Could Kickstarter Work as a Tool for Neighborhood Economic Development?
As Kickstarter has grown over the past few years into the Internet's go-to crowdfunding platform, it's been tempting to try to apply the model to anything and everything in need of cash – to products, places, programs, public parks, potholes, you name it. But the concept has some clear limitations when implemented at the urban scale. Maybe a neighborhood could fund its own park and street improvements when City Hall can't. But what about the communities that can't afford to do that? Crowdfunding of community assets could potentially double down on inequality.
As we wrote last year, "Kickstarter urbanism" also bumps up against the twin problems that effective city solutions are rarely as sexy as a new bike design, while the bureaucracies for implementing them get much more complicated than Kickstarter can handle. As Alexandra Lange wrote last year for Design Observer, "a suitable funding platform for a watch is not a suitable funding platform for a city."
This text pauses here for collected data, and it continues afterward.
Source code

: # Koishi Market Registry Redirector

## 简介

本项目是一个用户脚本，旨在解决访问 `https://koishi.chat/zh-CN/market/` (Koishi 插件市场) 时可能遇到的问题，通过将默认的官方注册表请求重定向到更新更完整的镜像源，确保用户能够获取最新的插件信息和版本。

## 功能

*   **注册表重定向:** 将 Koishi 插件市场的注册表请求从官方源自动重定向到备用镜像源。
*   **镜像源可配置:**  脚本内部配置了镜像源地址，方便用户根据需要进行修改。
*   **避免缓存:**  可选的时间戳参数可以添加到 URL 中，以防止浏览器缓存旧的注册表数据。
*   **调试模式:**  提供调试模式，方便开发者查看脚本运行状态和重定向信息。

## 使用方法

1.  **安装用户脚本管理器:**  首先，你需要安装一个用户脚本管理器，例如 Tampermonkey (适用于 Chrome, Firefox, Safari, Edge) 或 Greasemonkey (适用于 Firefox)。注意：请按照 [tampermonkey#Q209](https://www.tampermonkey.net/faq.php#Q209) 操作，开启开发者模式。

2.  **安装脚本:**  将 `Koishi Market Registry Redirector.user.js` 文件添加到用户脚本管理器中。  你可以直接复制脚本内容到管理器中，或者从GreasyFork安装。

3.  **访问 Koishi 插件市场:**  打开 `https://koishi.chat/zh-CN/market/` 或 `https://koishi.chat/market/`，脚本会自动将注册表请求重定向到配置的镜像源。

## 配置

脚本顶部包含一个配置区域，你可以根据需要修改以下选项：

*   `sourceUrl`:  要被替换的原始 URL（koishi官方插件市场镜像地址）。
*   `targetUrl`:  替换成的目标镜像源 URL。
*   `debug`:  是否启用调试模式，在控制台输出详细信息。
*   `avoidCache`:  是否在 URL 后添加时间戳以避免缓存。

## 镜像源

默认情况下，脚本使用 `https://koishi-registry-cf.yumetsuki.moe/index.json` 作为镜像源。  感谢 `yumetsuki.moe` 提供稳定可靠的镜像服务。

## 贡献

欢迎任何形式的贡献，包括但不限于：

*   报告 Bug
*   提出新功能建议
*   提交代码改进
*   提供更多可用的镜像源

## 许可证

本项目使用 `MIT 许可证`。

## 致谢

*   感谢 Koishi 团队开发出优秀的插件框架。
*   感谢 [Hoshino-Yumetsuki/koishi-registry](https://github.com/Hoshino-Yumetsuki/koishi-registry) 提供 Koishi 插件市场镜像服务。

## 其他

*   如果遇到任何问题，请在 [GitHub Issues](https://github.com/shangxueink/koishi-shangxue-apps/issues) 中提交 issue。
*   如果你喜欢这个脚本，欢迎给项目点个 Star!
Maybe, though, there is a less glamorous role for Kickstarter, and sites like it, to play in cities, not necessarily funding high-tech park architecture or the latest pop-up fad... but simply supporting small businesses and programs that create jobs. The city of Chicago this week is attempting this idea, rolling out a curated Kickstarter site called Seed Chicago for 11 (for now) neighborhood-based small businesses and community organizations in need of money.
"These are not the typical sort of new product offerings that many Kickstarter opportunities are," says Julia Stasch, one of the co-chairs of the neighborhood and place-based strategy within Mayor Rahm Emanuel's Plan for Economic Growth & Jobs. "It’s not ‘I have a great design for a something.’ These are projects and businesses whose goal is their own growth, but whose residual benefit is greater vitality in a place."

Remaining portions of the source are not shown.